Many changes have taken place in the doctrine of qualified immunity over the past few decades. The following is a summary of some of the cases that have reinterpreted this doctrine:

  • Harlow vs. Fitzgerald (1986): The Supreme Court originally defines the doctrine of qualified immunity.
  • Malley v. Briggs (1986): Qualified immunity does not protect a police officer who wrongfully arrests someone on the basis of an obviously faulty arrest warrant.
  • Anderson v. Creighton (1987): Qualified immunity applies to an officer who conducts an illegal search if a reasonable officer would have believed the search was lawful, based on “clearly established law,” and the information possessed by the officer at the time of the search.
  • Saucier v. Katz (2001): A qualified immunity defense must be asserted early in legal proceedings because it is a defense against standing trial at all, not a defense against legal liability. Qualified immunity can be overcome if the defendant violated a “clearly established constitutional right.”
  • Pearson v. Callahan (2009): It is within a court’s discretion whether to apply the Saucier “clearly established constitutional right” test.

2018 Reforms: The First Step Act

The momentum in favor of limiting the qualified immunity defense has been shifting since long before the Floyd case arose. On December 21, 2018, for example, Congress passed the First Step Act. Although the First Step Act contains many provisions, among its most prominent features are new restrictions on the use of force by the police.

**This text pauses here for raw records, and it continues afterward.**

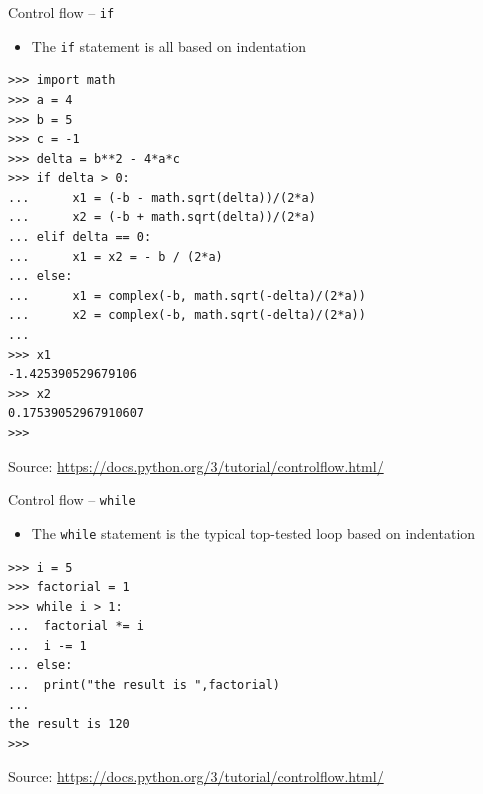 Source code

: \documentclass{beamer}
\begin{document}
\begin{frame}[fragile]
{\centerline{Control flow -- \texttt{if}}}
\begin{itemize}
    \item The \texttt{if} statement is all based on indentation
\end{itemize}
\begin{lstlisting}[style=myPythonStyle]
>>> import math
>>> a = 4
>>> b = 5
>>> c = -1
>>> delta = b**2 - 4*a*c
>>> if delta > 0:
...      x1 = (-b - math.sqrt(delta))/(2*a)
...      x2 = (-b + math.sqrt(delta))/(2*a)
... elif delta == 0:
...      x1 = x2 = - b / (2*a)
... else:
...      x1 = complex(-b, math.sqrt(-delta)/(2*a))
...      x2 = complex(-b, math.sqrt(-delta)/(2*a))
... 
>>> x1
-1.425390529679106
>>> x2
0.17539052967910607
>>> 
\end{lstlisting}

\begin{center}
\tiny Source: \url{https://docs.python.org/3/tutorial/controlflow.html/}
\end{center}

\end{frame}


\begin{frame}[fragile]
{\centerline{Control flow -- \texttt{while}}}
\begin{itemize}
    \item The \texttt{while} statement is the typical top-tested loop based on indentation
\end{itemize}
\begin{lstlisting}[style=myPythonStyle]
>>> i = 5
>>> factorial = 1
>>> while i > 1:
...  factorial *= i
...  i -= 1
... else: 
...  print("the result is ",factorial)
... 
the result is 120
>>> 
\end{lstlisting}

\begin{center}
\tiny Source: \url{https://docs.python.org/3/tutorial/controlflow.html/}
\end{center}

\end{frame}
\end{document}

Among the First Step Act restrictions are prohibitions on solitary confinement for juveniles, the use of restraints on pregnant inmates, and the increased use of de-escalation procedures to resolve conflicts without the use of violence.

The US Supreme Court Is Taking a Fresh Look at Qualified Immunity

The US Supreme Court is currently considering taking cases that would allow it to overturn or weaken the principle of qualified immunity. Although it is unlikely that the Supreme Court will overturn qualified immunity, it would not surprise many observers if its protections were significantly limited.

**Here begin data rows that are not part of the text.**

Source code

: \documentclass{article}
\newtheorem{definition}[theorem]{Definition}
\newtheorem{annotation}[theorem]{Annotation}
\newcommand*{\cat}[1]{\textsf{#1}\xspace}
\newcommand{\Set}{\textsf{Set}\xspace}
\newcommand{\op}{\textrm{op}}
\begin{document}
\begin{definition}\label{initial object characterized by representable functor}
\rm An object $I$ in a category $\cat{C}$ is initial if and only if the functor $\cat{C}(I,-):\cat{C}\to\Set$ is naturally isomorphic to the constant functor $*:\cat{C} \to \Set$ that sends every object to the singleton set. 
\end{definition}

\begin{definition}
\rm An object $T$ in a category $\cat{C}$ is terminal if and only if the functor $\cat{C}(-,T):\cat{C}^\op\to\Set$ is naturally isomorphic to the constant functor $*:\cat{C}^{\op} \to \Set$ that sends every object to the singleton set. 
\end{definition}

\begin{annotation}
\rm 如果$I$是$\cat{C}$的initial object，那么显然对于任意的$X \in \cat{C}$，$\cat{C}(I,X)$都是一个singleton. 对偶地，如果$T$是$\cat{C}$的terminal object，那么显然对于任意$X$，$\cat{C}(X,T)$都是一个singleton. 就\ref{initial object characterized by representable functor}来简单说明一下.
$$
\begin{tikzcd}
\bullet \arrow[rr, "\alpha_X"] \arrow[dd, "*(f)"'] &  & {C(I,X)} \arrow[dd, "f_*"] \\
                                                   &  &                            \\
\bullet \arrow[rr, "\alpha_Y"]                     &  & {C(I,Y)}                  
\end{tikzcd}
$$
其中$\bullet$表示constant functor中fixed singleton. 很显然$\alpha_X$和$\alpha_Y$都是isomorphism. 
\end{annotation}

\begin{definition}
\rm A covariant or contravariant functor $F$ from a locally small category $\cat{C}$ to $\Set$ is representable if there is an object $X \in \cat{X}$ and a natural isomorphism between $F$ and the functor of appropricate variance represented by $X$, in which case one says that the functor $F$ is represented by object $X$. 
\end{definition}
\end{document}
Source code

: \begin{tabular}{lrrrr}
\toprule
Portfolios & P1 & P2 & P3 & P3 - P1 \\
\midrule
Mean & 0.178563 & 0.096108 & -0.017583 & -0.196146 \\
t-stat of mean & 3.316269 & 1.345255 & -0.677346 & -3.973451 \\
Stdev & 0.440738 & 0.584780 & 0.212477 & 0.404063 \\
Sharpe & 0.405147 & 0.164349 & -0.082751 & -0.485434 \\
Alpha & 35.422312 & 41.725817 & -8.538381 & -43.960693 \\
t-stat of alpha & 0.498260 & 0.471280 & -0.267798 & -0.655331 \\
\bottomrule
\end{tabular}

Take Action: We’ve Got Your Back

If you believe you may have a claim for excessive force by the police, or if you believe your constitutional rights were violated by the government in some other way, contact E. Stewart Jones Hacker Murphy immediately, either online or at (518) 730-7270, to schedule a free initial consultation. We maintain offices in Albany, Colonie, Schenectady, Saratoga, and Troy.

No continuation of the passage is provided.